*** THE RECORDS ***
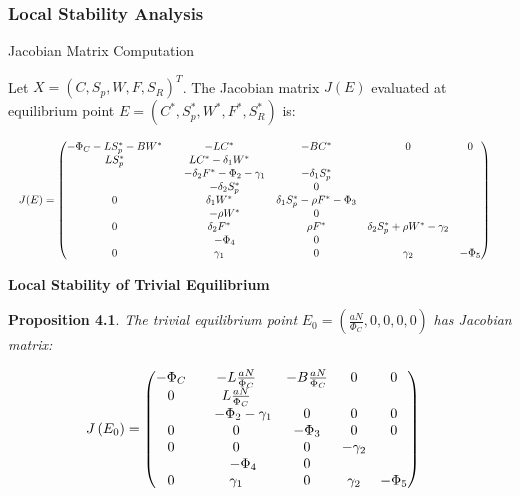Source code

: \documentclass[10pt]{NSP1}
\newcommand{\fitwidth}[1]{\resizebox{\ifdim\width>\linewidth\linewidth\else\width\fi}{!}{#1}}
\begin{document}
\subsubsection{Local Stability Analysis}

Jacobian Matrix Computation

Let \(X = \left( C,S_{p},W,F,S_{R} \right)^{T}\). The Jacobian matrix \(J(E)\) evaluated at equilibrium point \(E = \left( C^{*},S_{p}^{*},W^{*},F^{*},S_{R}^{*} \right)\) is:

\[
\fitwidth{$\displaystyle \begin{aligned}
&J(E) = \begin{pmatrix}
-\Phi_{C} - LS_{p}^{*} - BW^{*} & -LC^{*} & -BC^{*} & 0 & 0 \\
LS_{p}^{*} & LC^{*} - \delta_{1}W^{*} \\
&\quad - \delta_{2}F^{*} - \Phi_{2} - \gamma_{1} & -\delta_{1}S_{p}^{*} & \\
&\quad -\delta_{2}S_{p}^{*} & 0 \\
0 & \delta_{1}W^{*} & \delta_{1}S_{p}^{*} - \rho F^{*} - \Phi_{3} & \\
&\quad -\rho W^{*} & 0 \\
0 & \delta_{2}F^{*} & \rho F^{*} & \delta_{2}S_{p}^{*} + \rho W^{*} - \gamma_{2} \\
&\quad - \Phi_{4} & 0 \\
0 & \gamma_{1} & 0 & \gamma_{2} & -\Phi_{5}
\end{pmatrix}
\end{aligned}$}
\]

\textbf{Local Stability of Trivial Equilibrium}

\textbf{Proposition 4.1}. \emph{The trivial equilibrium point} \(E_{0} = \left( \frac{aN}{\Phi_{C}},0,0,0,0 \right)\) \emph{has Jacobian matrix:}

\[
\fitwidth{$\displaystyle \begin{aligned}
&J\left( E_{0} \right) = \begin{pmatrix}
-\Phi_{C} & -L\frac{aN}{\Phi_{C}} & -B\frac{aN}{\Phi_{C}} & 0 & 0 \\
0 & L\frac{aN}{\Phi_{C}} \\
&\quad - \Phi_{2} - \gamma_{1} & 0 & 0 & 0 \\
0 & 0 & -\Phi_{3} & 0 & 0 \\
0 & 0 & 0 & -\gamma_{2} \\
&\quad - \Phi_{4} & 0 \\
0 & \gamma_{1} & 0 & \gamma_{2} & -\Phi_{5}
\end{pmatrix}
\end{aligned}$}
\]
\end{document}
*** End of THE RECORDS ***
→ **TASK DIRECTIONS**: In the records above, find each line with the string "frac" and list it.

→ **RESPONSE**:
\textbf{Proposition 4.1}. \emph{The trivial equilibrium point} \(E_{0} = \left( \frac{aN}{\Phi_{C}},0,0,0,0 \right)\) \emph{has Jacobian matrix:}
-\Phi_{C} & -L\frac{aN}{\Phi_{C}} & -B\frac{aN}{\Phi_{C}} & 0 & 0 \\
0 & L\frac{aN}{\Phi_{C}} \\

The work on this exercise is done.